The key insights in this design are:
1) Barring expensive ops like multiplies, to diffuse one input bit
across 64 bits of hash state takes at least log2(64) = 6 sequentially
dependent instructions. That is more cycles than we'd like.
2) An operation like "hash ^= hash << 13" requires a second temporary
register anyway, and on a 2-operand machine like x86, it's three
instructions.
3) A better use of a second register is to hold a two-word hash state.
With careful design, no temporaries are needed at all, so it doesn't
increase register pressure. And this gets rid of register copying
on 2-operand machines, so the code is smaller and faster.
4) Using two words of state weakens the requirement for one-round mixing;
we now have two rounds of mixing before cancellation is possible.
5) A two-word hash state also allows operations on both halves to be
done in parallel, so on a superscalar processor we get more mixing
in fewer cycles.
I ended up using a mixing function inspired by the ChaCha and Speck
round functions.
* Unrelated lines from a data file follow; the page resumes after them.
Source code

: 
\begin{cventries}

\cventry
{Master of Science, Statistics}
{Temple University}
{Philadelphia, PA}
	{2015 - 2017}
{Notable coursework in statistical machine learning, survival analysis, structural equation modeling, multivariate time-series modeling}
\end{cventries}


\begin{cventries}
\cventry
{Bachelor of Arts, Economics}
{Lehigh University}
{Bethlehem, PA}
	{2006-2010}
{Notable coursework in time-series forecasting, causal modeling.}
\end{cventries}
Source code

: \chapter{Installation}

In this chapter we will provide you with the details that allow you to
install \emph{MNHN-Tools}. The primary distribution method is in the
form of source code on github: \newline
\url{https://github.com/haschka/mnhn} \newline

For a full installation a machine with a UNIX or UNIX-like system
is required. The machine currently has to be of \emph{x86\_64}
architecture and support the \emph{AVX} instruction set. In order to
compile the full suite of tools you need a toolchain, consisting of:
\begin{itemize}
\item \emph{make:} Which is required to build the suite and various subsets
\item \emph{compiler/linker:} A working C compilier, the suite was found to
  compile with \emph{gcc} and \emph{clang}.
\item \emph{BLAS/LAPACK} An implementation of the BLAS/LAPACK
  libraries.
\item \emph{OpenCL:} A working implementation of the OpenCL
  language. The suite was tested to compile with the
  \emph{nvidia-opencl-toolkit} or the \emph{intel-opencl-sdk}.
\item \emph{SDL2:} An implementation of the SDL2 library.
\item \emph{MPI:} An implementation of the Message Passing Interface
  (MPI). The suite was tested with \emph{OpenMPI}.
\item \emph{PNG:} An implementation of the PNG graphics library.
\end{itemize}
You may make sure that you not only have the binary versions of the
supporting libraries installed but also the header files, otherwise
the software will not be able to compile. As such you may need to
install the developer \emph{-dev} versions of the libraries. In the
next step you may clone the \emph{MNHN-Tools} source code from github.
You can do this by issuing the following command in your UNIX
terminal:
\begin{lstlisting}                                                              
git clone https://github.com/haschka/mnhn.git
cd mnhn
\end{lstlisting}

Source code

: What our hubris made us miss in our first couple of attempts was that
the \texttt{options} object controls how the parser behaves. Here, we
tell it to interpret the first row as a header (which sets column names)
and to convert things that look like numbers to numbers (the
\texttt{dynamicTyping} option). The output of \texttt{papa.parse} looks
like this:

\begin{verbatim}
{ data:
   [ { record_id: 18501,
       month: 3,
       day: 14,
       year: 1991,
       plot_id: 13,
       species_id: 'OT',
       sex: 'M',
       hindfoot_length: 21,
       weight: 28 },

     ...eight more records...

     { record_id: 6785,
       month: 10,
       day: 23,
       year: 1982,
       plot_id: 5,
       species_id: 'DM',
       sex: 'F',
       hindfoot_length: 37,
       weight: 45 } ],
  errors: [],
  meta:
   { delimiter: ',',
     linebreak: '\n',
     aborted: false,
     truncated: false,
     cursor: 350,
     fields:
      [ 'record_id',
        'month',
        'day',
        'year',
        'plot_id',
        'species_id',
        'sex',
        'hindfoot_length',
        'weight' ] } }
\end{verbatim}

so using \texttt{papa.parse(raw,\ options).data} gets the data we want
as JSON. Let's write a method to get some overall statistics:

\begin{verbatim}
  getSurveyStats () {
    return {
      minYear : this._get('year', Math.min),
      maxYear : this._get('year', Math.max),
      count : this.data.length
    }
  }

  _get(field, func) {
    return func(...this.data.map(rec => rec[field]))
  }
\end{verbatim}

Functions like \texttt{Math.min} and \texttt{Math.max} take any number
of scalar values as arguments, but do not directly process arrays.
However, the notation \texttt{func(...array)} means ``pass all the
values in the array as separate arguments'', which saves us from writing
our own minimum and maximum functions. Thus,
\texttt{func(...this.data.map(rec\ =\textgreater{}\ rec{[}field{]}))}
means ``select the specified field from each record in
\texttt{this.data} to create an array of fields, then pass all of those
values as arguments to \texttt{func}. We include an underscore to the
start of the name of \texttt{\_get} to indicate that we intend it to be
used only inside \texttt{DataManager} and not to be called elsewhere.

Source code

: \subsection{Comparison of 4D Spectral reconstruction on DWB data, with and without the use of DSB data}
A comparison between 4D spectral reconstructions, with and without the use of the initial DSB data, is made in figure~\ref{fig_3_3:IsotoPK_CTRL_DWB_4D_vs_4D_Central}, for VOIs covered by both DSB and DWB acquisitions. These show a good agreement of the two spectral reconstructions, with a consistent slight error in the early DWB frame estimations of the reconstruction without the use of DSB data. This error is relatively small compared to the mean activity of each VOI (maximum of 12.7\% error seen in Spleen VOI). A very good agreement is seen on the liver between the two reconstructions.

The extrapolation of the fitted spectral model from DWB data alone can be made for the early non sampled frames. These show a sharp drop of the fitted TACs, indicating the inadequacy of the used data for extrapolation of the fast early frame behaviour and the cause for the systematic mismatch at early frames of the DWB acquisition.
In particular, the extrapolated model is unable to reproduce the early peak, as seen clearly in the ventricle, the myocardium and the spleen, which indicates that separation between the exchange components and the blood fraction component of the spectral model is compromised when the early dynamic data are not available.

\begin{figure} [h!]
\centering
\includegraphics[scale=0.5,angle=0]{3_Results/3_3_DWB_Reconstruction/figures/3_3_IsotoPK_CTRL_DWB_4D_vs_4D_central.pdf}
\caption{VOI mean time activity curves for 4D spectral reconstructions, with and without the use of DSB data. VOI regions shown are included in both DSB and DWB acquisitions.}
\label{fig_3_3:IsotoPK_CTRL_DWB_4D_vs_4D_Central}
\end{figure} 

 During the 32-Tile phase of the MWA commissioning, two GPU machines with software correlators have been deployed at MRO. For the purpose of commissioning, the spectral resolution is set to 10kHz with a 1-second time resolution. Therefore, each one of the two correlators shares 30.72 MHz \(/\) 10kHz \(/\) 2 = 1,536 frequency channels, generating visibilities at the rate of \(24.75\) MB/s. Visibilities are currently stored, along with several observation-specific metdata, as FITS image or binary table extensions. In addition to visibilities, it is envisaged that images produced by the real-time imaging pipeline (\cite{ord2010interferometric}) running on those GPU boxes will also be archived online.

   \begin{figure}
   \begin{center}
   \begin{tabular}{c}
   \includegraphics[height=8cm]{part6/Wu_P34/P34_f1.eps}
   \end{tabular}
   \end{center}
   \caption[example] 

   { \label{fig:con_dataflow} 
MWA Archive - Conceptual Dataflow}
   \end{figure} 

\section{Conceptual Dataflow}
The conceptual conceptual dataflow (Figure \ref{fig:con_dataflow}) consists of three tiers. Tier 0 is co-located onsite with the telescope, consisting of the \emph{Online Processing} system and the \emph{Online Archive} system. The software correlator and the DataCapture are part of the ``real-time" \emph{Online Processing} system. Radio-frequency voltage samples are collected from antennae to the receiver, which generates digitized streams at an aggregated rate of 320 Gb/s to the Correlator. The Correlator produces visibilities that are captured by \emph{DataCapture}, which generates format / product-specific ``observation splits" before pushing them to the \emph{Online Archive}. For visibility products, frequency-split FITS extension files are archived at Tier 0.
It is 6 simple instructions and 3 cycles per iteration
(assuming multiply by 9 can be done by an "lea" instruction):
x ^= *input++;
y ^= x; x = ROL(x, K1);
x += y; y = ROL(y, K2);
y *= 9;
Not only is this reversible, two consecutive rounds are reversible:
if you are given the initial and final states, but not the intermediate
state, it is possible to compute both input words. This means that at
least 3 words of input are required to create a collision.
(It also has the property, used by hash_name() to avoid a branch, that
it hashes all-zero to all-zero.)
The rotate constants K1 and K2 were found by experiment. The search took
a sample of random initial states (I used 1023) and considered the effect
of flipping each of the 64 input bits on each of the 128 output bits two
rounds later. Each of the 8192 pairs can be considered a biased coin, and
adding up the Shannon entropy of all of them produces a score.
The best-scoring shifts also did well in other tests (flipping bits in y,
trying 3 or 4 rounds of mixing, flipping all 64*63/2 pairs of input bits),
so the choice was made with the additional constraint that the sum of the
shifts is odd and not too close to the word size.
The final state is then folded into a 32-bit hash value by a less carefully
optimized multiply-based scheme. This also has to be fast, as pathname
components tend to be short (the most common case is one iteration!), but
there's some room for latency, as there is a fair bit of intervening logic
before the hash value is used for anything.
(Performance verified with "bonnie++ -s 0 -n 1536:-2" on tmpfs. I need
a better benchmark; the numbers seem to show a slight dip in performance
between 4.6.0 and this patch, but they're too noisy to quote.)
Special thanks to Bruce fields for diligent testing which uncovered a
nasty fencepost error in an earlier version of this patch.
[checkpatch.pl formatting complaints noted and respectfully disagreed with.]